-- RECORD EXTRACTS follows --
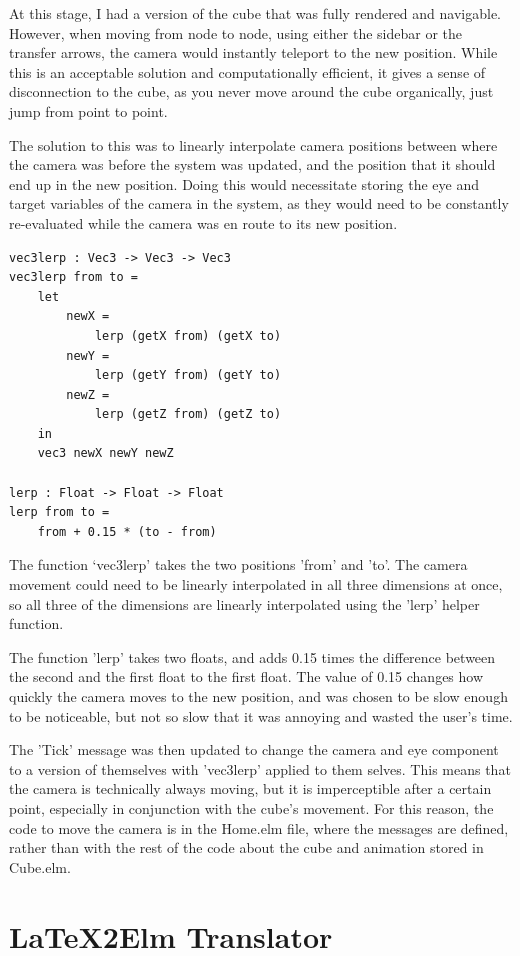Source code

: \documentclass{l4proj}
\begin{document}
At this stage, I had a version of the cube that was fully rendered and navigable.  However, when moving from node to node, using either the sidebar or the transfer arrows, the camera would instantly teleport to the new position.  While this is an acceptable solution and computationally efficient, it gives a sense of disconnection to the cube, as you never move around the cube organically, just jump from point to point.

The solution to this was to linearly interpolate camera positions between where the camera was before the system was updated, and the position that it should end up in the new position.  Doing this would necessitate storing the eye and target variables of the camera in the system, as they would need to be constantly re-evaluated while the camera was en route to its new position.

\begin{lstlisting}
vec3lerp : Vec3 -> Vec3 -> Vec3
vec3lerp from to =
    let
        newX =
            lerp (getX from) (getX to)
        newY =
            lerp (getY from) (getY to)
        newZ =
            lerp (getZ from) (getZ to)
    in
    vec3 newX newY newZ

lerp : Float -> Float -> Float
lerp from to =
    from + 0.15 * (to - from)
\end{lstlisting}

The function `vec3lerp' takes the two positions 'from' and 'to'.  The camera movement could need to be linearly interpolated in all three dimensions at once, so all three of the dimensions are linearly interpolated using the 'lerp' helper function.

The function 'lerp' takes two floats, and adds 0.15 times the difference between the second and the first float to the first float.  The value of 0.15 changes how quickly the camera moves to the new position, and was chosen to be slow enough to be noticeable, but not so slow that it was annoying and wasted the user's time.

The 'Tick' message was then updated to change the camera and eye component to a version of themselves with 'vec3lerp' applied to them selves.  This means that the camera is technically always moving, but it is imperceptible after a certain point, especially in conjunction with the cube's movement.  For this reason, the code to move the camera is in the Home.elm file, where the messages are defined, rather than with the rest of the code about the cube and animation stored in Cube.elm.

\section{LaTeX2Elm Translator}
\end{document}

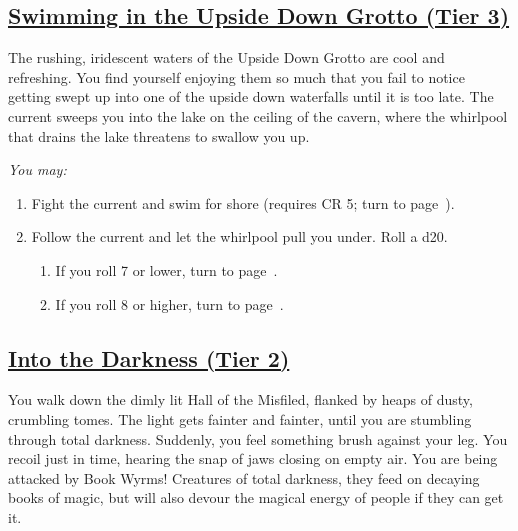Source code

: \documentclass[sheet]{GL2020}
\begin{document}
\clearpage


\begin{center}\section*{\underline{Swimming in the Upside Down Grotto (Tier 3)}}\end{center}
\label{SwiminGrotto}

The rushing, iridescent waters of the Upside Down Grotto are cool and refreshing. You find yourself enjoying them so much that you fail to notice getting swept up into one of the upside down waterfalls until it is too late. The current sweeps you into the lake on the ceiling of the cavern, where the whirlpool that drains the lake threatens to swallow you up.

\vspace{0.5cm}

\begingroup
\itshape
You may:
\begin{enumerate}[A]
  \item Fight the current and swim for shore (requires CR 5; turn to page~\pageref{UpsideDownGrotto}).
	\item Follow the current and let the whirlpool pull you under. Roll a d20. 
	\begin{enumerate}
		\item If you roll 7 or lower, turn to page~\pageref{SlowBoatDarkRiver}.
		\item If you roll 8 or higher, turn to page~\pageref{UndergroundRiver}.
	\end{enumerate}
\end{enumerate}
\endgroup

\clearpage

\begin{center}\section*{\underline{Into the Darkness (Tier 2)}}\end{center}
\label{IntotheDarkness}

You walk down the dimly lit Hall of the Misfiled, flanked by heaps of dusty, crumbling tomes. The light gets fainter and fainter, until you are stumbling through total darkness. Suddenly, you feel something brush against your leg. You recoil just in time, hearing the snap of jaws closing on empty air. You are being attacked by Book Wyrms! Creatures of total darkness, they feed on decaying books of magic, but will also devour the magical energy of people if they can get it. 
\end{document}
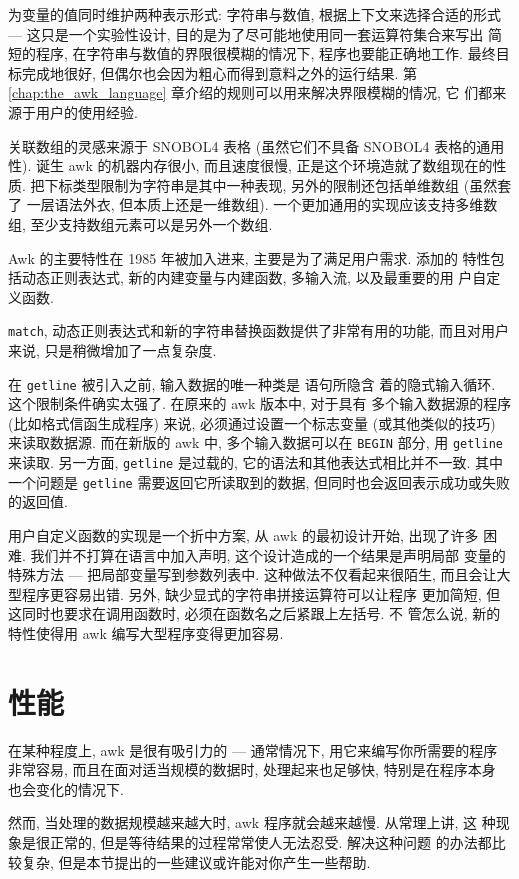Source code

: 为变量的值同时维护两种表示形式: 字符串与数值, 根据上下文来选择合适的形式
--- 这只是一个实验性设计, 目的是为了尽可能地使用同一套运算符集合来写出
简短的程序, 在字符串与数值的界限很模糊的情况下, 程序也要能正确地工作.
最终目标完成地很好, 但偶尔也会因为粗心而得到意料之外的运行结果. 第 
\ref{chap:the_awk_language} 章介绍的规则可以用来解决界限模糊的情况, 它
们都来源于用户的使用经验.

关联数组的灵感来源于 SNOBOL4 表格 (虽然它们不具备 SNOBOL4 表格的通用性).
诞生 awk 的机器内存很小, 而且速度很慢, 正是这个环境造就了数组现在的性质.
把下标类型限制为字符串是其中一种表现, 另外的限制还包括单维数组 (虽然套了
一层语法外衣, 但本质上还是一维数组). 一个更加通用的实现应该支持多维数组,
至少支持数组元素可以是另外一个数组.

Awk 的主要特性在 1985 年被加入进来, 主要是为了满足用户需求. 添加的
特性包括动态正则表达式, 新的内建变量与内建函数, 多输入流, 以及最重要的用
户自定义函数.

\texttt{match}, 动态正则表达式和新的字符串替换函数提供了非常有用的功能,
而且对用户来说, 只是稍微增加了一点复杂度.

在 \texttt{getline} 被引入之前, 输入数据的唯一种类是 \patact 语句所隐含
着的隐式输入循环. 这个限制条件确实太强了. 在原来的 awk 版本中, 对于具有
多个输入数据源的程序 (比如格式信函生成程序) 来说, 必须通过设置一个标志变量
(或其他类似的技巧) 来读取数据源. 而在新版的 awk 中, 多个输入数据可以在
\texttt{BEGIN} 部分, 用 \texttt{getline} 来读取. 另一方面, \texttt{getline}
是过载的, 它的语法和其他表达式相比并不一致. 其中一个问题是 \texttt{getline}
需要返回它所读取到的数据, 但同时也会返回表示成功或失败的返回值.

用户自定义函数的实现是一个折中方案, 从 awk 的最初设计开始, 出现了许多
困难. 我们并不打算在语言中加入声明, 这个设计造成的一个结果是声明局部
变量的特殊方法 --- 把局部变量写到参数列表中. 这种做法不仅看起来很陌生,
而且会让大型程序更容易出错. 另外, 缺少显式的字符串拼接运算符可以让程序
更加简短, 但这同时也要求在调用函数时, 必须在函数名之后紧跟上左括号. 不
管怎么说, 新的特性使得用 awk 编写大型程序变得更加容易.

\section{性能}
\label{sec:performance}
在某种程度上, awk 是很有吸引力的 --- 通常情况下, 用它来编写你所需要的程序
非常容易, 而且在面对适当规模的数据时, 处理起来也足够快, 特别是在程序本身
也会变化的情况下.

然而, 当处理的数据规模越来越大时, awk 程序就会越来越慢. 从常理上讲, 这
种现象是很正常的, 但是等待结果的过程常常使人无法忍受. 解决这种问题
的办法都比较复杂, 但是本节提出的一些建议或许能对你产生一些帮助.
-- RECORD EXTRACTS concluded --
REQUIRED WORK: Restate word for word, please, the line containing "You walk down" and all lines after it through the end of the material; the pictures do not belong in the copy.

EXERCISE ANSWER:
You walk down the dimly lit Hall of the Misfiled, flanked by heaps of dusty, crumbling tomes. The light gets fainter and fainter, until you are stumbling through total darkness. Suddenly, you feel something brush against your leg. You recoil just in time, hearing the snap of jaws closing on empty air. You are being attacked by Book Wyrms! Creatures of total darkness, they feed on decaying books of magic, but will also devour the magical energy of people if they can get it. 
\end{document}
Source code

: 为变量的值同时维护两种表示形式: 字符串与数值, 根据上下文来选择合适的形式
--- 这只是一个实验性设计, 目的是为了尽可能地使用同一套运算符集合来写出
简短的程序, 在字符串与数值的界限很模糊的情况下, 程序也要能正确地工作.
最终目标完成地很好, 但偶尔也会因为粗心而得到意料之外的运行结果. 第 
\ref{chap:the_awk_language} 章介绍的规则可以用来解决界限模糊的情况, 它
们都来源于用户的使用经验.

关联数组的灵感来源于 SNOBOL4 表格 (虽然它们不具备 SNOBOL4 表格的通用性).
诞生 awk 的机器内存很小, 而且速度很慢, 正是这个环境造就了数组现在的性质.
把下标类型限制为字符串是其中一种表现, 另外的限制还包括单维数组 (虽然套了
一层语法外衣, 但本质上还是一维数组). 一个更加通用的实现应该支持多维数组,
至少支持数组元素可以是另外一个数组.

Awk 的主要特性在 1985 年被加入进来, 主要是为了满足用户需求. 添加的
特性包括动态正则表达式, 新的内建变量与内建函数, 多输入流, 以及最重要的用
户自定义函数.

\texttt{match}, 动态正则表达式和新的字符串替换函数提供了非常有用的功能,
而且对用户来说, 只是稍微增加了一点复杂度.

在 \texttt{getline} 被引入之前, 输入数据的唯一种类是 \patact 语句所隐含
着的隐式输入循环. 这个限制条件确实太强了. 在原来的 awk 版本中, 对于具有
多个输入数据源的程序 (比如格式信函生成程序) 来说, 必须通过设置一个标志变量
(或其他类似的技巧) 来读取数据源. 而在新版的 awk 中, 多个输入数据可以在
\texttt{BEGIN} 部分, 用 \texttt{getline} 来读取. 另一方面, \texttt{getline}
是过载的, 它的语法和其他表达式相比并不一致. 其中一个问题是 \texttt{getline}
需要返回它所读取到的数据, 但同时也会返回表示成功或失败的返回值.

用户自定义函数的实现是一个折中方案, 从 awk 的最初设计开始, 出现了许多
困难. 我们并不打算在语言中加入声明, 这个设计造成的一个结果是声明局部
变量的特殊方法 --- 把局部变量写到参数列表中. 这种做法不仅看起来很陌生,
而且会让大型程序更容易出错. 另外, 缺少显式的字符串拼接运算符可以让程序
更加简短, 但这同时也要求在调用函数时, 必须在函数名之后紧跟上左括号. 不
管怎么说, 新的特性使得用 awk 编写大型程序变得更加容易.

\section{性能}
\label{sec:performance}
在某种程度上, awk 是很有吸引力的 --- 通常情况下, 用它来编写你所需要的程序
非常容易, 而且在面对适当规模的数据时, 处理起来也足够快, 特别是在程序本身
也会变化的情况下.

然而, 当处理的数据规模越来越大时, awk 程序就会越来越慢. 从常理上讲, 这
种现象是很正常的, 但是等待结果的过程常常使人无法忍受. 解决这种问题
的办法都比较复杂, 但是本节提出的一些建议或许能对你产生一些帮助.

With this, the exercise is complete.